EXERCISE GOAL: Output each record exactly as given. Leave out every picture.

DATA FOR THIS TASK:
┄┄┄┄┄┄┄┄┄┄┄┄┄┄┄┄┄┄┄┄

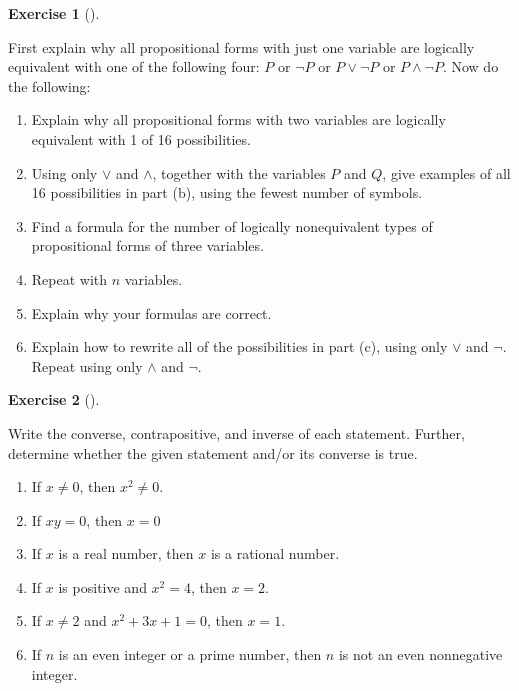 \documentclass[
  letterpaper,
  10pt,
  reqno,
  twopage,
  openany]{book}
\providecommand{\tightlist}{%
  \setlength{\itemsep}{0pt}\setlength{\parskip}{0pt}}\usepackage{longtable,booktabs,array}
\theoremstyle{plain}
\theoremstyle{definition}
\newtheorem{exercise}{Exercise}[chapter]
\theoremstyle{definition}
\theoremstyle{definition}
\theoremstyle{plain}
\theoremstyle{plain}
\theoremstyle{remark}
\begin{document}
\leavevmode{}%
\begin{exercise}[]\label{exr-1-20}

First explain why all propositional forms with just one variable are
logically equivalent with one of the following four: \(P\) or \(\neg P\)
or \(P\lor \neg P\) or \(P\land \neg P\). Now do the following:

\begin{enumerate}
\def\labelenumi{\arabic{enumi}.}
\tightlist
\item
  Explain why all propositional forms with two variables are logically
  equivalent with 1 of 16 possibilities.
\item
  Using only \(\lor\) and \(\land\), together with the variables \(P\)
  and \(Q\), give examples of all 16 possibilities in part (b), using
  the fewest number of symbols.\\
\item
  Find a formula for the number of logically nonequivalent types of
  propositional forms of three variables.\\
\item
  Repeat with \(n\) variables.
\item
  Explain why your formulas are correct.
\item
  Explain how to rewrite all of the possibilities in part (c), using
  only \(\lor\) and \(\neg\). Repeat using only \(\land\) and
  \(\neg\).\\
\end{enumerate}

\end{exercise}

\leavevmode{}%
\begin{exercise}[]\label{exr-121}

Write the converse, contrapositive, and inverse of each statement.
Further, determine whether the given statement and/or its converse is
true.

\begin{enumerate}
\def\labelenumi{\arabic{enumi}.}
\tightlist
\item
  If \(x\neq 0\), then \(x^2\neq 0\).
\item
  If \(xy=0\), then \(x=0\)
\item
  If \(x\) is a real number, then \(x\) is a rational number.\\
\item
  If \(x\) is positive and \(x^2=4\), then \(x=2\).
\item
  If \(x\neq 2\) and \(x^2+3x+1=0\), then \(x=1\).
\item
  If \(n\) is an even integer or a prime number, then \(n\) is not an
  even nonnegative integer.
\end{enumerate}

\end{exercise}
\end{document}
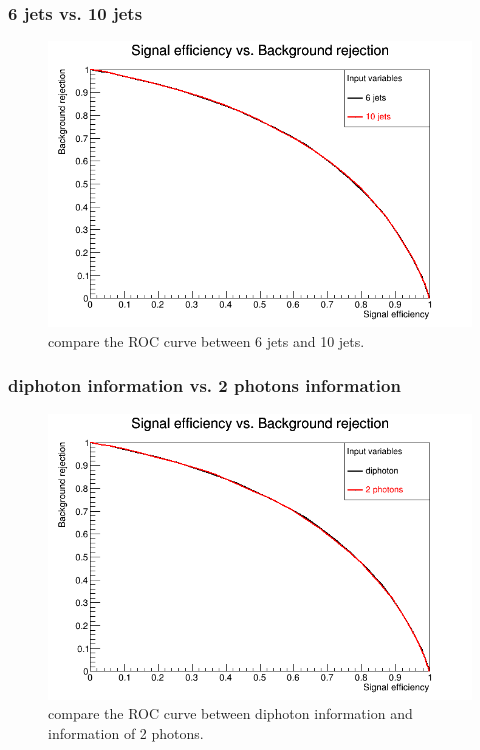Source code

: \documentclass{beamer}
\begin{document}
\begin{frame}
\frametitle{6 jets vs. 10 jets }
\begin{figure}
\includegraphics[scale=0.25]{./figures/ROC_Curve_jets.png}
\caption{compare the ROC curve between 6 jets and 10 jets.}
\end{figure}
\end{frame}

\begin{frame}
\frametitle{diphoton information vs. 2 photons information }
\begin{figure}
\includegraphics[scale=0.25]{./figures/ROC_Curve_photon.png}
\caption{compare the ROC curve between diphoton information and information of 2 photons.}
\end{figure}
\end{frame}
\end{document}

┄┄┄┄┄┄┄┄┄┄┄┄┄┄┄┄┄┄┄┄

YOUR SOLUTION:
 \documentclass[
  letterpaper,
  10pt,
  reqno,
  twopage,
  openany]{book}
\providecommand{\tightlist}{%
  \setlength{\itemsep}{0pt}\setlength{\parskip}{0pt}}\usepackage{longtable,booktabs,array}
\theoremstyle{plain}
\theoremstyle{definition}
\newtheorem{exercise}{Exercise}[chapter]
\theoremstyle{definition}
\theoremstyle{definition}
\theoremstyle{plain}
\theoremstyle{plain}
\theoremstyle{remark}
\begin{document}
\leavevmode{}%
\begin{exercise}[]\label{exr-1-20}

First explain why all propositional forms with just one variable are
logically equivalent with one of the following four: \(P\) or \(\neg P\)
or \(P\lor \neg P\) or \(P\land \neg P\). Now do the following:

\begin{enumerate}
\def\labelenumi{\arabic{enumi}.}
\tightlist
\item
  Explain why all propositional forms with two variables are logically
  equivalent with 1 of 16 possibilities.
\item
  Using only \(\lor\) and \(\land\), together with the variables \(P\)
  and \(Q\), give examples of all 16 possibilities in part (b), using
  the fewest number of symbols.\\
\item
  Find a formula for the number of logically nonequivalent types of
  propositional forms of three variables.\\
\item
  Repeat with \(n\) variables.
\item
  Explain why your formulas are correct.
\item
  Explain how to rewrite all of the possibilities in part (c), using
  only \(\lor\) and \(\neg\). Repeat using only \(\land\) and
  \(\neg\).\\
\end{enumerate}

\end{exercise}

\leavevmode{}%
\begin{exercise}[]\label{exr-121}

Write the converse, contrapositive, and inverse of each statement.
Further, determine whether the given statement and/or its converse is
true.

\begin{enumerate}
\def\labelenumi{\arabic{enumi}.}
\tightlist
\item
  If \(x\neq 0\), then \(x^2\neq 0\).
\item
  If \(xy=0\), then \(x=0\)
\item
  If \(x\) is a real number, then \(x\) is a rational number.\\
\item
  If \(x\) is positive and \(x^2=4\), then \(x=2\).
\item
  If \(x\neq 2\) and \(x^2+3x+1=0\), then \(x=1\).
\item
  If \(n\) is an even integer or a prime number, then \(n\) is not an
  even nonnegative integer.
\end{enumerate}

\end{exercise}
\end{document}
Source code

: \documentclass{beamer}
\begin{document}
\begin{frame}
\frametitle{6 jets vs. 10 jets }
\begin{figure}
\includegraphics[scale=0.25]{./figures/ROC_Curve_jets.png}
\caption{compare the ROC curve between 6 jets and 10 jets.}
\end{figure}
\end{frame}

\begin{frame}
\frametitle{diphoton information vs. 2 photons information }
\begin{figure}
\includegraphics[scale=0.25]{./figures/ROC_Curve_photon.png}
\caption{compare the ROC curve between diphoton information and information of 2 photons.}
\end{figure}
\end{frame}
\end{document}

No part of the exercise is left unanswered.